In contrast to broccoli residue applications, soil chemical fumigation with MS resulted in a dramatic decrease in the size (concentration of total microbial PLFAs) and activity (soil respiration and FDA activity) of the soil microbial community which persisted for at least 30 days. Our results are in line with previous studies which have also reported that MS application resulted in persistent reductions in the size and activity of soil microorganisms [11, 17, 33]. Multivariate analysis of PLFA data showed that MS soil application significantly altered the structure of the soil microbial community, an effect also observed in the past [33, 55]. Multivariate analysis of DGGE profiles showed that MS soil application induced significant changes in the structure of the ASC community and resulted in a significant reduction in the richness of the ASC community, in line with previous studies [17]. Cloning analysis of the ASC community in the MS-treated samples revealed that several bands which were present in the other soil treatments disappeared in the MS-treated samples particularly at 15 and 60 DAA. The majority of these bands were associated with phylotypes belonging to the Fusarium–Nectria complex, while other potential plant pathogenic fungi including Phaeoacremonium and Cladosporium were also suppressed. Several previous studies have documented the high eradication efficacy of MS on soil-borne fungal plant pathogens like Fusarium and others [12, 52].

Conclusions

This study was the first to comparatively assess the toxicity of biofumigation and chemical fumigation on the structure and function of the soil microbial community. We suggest that the changes induced on the soil microbial community upon biofumigation with broccoli plant residues reflected the response of the microbial community to soil enrichment with fresh and decomposable organic matter rather than a direct toxicity effect by the release of ITCs from hydrolyzed plant-derived GSLs. This is further supported by the lack of any adverse effects induced by PITC, an ITC commonly released by brassicas in soil, on the structure and activity of the soil microbial community.

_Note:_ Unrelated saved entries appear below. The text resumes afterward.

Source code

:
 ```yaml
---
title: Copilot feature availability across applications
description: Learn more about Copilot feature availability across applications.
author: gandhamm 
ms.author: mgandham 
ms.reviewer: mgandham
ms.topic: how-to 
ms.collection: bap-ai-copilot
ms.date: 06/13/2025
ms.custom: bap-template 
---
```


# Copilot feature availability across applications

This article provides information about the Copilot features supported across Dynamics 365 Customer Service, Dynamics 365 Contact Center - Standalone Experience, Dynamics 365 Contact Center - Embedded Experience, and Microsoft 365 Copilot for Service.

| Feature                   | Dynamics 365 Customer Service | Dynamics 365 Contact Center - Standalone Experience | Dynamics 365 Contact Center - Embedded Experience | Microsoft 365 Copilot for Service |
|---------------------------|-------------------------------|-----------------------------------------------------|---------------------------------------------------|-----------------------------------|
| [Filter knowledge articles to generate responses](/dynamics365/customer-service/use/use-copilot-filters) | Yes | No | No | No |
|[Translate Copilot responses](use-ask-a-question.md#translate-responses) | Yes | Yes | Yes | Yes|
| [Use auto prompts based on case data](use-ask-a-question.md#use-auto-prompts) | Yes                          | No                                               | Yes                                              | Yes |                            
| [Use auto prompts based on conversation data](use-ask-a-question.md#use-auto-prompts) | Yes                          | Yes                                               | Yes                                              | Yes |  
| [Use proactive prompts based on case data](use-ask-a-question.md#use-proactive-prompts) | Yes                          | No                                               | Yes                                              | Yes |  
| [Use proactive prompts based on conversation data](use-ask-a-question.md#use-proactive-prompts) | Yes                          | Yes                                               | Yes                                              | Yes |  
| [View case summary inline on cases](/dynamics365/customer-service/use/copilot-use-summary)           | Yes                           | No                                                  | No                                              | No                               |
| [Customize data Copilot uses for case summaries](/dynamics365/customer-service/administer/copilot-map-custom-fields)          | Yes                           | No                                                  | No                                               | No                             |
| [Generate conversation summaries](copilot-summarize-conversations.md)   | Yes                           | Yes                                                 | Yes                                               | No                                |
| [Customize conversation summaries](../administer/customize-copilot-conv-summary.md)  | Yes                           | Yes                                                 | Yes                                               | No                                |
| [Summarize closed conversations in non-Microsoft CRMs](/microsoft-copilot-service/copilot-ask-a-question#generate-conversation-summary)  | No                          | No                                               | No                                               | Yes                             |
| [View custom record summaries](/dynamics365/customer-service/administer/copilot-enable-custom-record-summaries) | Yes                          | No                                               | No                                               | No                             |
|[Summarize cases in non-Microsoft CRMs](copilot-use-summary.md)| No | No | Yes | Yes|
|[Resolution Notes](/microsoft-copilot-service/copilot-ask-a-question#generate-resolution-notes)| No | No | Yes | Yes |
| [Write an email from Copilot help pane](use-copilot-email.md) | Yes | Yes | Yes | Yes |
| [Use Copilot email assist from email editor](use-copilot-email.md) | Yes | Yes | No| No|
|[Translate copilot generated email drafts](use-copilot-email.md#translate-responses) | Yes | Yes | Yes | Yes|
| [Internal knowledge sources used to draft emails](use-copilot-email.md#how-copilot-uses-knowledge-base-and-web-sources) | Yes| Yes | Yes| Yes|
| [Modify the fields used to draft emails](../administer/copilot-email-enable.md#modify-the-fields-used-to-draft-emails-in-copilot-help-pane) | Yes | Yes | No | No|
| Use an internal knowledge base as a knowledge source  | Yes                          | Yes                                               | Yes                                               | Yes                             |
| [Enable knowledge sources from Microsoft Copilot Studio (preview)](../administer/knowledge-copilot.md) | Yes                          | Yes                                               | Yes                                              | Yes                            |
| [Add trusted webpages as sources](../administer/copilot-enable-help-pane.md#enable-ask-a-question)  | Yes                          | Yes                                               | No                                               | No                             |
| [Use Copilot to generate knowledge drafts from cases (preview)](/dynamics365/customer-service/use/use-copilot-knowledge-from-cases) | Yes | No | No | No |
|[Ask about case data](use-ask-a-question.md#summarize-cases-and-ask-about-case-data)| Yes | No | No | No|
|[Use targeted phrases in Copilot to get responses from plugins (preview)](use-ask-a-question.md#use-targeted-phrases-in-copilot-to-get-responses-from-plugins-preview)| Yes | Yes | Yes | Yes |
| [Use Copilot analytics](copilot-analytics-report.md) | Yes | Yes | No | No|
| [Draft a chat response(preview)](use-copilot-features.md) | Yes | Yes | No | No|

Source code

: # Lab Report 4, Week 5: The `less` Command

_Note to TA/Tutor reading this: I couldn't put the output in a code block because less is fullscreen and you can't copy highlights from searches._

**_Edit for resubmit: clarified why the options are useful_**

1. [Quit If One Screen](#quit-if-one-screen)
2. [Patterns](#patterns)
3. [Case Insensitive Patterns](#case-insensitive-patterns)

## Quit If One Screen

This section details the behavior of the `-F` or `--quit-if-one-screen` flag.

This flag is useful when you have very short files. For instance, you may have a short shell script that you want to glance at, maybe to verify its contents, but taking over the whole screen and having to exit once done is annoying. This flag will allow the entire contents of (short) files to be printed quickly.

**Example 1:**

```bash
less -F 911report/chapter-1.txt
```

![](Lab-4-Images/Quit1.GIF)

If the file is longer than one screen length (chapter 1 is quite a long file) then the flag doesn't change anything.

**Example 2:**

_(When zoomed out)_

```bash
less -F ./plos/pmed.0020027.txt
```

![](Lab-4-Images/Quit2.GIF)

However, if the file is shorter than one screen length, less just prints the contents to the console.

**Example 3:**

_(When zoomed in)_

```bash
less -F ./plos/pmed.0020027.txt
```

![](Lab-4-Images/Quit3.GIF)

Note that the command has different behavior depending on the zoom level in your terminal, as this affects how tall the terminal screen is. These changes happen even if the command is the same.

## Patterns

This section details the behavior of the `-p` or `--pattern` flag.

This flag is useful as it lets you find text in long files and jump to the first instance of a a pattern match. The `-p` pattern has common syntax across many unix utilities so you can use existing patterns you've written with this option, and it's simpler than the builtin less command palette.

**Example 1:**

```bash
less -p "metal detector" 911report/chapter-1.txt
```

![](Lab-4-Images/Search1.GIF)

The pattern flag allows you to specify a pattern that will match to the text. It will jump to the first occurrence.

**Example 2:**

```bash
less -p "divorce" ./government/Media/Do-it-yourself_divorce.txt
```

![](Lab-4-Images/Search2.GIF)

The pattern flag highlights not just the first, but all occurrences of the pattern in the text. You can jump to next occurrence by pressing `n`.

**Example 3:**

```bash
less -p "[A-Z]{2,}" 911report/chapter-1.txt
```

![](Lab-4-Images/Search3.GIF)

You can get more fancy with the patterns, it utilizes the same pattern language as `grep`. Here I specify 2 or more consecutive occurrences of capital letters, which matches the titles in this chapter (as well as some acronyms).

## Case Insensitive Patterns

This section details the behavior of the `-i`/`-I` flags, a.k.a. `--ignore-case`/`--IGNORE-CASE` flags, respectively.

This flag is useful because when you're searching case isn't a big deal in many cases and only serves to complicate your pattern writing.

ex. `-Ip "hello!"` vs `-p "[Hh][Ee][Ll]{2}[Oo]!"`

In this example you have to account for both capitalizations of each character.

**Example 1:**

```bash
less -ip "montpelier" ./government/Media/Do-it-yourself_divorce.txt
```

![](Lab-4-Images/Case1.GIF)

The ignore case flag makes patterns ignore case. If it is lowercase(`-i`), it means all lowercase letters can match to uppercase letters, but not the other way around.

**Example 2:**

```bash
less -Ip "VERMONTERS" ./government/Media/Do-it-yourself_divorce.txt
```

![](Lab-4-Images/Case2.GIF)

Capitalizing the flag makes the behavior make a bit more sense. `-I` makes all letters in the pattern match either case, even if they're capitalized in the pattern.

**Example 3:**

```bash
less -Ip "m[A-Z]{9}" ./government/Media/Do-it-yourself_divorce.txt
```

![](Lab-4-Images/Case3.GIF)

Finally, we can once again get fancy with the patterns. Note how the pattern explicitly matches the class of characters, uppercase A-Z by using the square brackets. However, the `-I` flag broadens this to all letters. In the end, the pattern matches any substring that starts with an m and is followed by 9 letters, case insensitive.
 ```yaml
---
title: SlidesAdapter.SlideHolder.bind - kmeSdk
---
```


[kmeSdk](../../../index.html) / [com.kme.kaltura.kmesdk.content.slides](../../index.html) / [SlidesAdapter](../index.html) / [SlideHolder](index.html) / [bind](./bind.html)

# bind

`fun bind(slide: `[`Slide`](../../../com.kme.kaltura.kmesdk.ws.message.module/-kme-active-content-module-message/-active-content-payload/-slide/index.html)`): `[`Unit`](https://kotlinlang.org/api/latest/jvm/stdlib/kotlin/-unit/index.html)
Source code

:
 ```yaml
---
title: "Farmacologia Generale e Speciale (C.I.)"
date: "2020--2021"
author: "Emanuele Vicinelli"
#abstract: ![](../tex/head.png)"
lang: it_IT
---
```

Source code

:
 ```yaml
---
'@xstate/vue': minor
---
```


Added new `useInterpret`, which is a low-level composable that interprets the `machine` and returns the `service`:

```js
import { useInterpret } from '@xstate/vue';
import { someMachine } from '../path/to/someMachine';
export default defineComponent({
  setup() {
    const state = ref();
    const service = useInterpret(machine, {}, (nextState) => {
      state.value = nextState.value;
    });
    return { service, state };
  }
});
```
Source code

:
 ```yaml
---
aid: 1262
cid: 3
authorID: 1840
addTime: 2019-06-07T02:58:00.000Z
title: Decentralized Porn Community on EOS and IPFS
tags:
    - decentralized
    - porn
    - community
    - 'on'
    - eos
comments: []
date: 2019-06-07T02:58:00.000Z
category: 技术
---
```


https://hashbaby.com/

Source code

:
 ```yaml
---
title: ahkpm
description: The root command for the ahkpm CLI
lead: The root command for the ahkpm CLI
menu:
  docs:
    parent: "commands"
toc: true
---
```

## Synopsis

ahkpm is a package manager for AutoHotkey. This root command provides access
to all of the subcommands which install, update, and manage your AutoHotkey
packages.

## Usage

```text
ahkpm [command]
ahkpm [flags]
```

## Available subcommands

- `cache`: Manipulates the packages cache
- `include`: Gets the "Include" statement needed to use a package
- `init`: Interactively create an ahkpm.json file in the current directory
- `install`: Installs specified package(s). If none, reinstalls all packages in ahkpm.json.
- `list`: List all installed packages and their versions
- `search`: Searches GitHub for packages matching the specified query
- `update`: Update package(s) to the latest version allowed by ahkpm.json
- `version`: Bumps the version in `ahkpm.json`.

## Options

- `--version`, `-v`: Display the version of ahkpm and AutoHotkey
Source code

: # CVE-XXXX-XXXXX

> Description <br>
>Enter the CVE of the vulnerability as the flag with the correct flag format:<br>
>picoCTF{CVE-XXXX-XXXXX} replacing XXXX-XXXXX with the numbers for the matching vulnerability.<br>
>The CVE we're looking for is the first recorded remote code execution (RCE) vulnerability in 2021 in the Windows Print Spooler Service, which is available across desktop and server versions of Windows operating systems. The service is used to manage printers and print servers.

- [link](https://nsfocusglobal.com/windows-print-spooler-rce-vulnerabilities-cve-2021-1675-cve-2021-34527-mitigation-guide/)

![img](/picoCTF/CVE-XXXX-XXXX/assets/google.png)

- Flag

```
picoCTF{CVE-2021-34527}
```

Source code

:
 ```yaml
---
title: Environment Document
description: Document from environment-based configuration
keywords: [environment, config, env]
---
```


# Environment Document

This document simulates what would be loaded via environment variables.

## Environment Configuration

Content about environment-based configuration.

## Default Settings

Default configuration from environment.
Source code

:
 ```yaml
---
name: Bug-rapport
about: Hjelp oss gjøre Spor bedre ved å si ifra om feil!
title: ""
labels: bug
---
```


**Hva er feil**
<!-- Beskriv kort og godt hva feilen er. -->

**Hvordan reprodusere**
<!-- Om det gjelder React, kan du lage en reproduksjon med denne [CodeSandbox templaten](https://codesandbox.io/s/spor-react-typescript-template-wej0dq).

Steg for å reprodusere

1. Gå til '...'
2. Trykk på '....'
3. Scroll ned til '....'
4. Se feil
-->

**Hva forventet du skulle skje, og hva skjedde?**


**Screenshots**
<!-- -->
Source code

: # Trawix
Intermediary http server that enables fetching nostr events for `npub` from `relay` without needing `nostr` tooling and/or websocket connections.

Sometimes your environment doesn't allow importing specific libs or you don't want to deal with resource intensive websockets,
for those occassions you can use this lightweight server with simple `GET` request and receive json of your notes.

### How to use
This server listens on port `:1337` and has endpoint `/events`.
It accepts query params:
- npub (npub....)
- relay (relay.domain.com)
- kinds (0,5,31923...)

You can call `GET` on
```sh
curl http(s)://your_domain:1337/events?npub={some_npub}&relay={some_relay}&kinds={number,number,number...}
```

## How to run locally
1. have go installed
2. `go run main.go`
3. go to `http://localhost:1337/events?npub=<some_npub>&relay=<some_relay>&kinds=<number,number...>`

A transient change in the structure of ascomycetes, which are involved in soil organic matter decomposition, was observed during biofumigation, whereas the structure of the ammonia-oxidizing bacterial community, which are slow-growing microbes with limited ability to respond to altered C-substrate availability, did not change. In contrast, soil chemical fumigation with a commercial ITC-based fumigant (metham sodium) inhibited microbial activity, reduced the biomass of all microbial groups, and induced significant and persistent changes on the structure of the ascomycete community, while the ammonia-oxidizing bacterial community structure remained unaltered. Although a temporary effect on fungal biomass may have been induced by the myrosinase-treated residue applications, clone libraries further revealed that biofumigation generally failed to suppress common plant pathogenic ascomycetes which were drastically eradicated by metham sodium.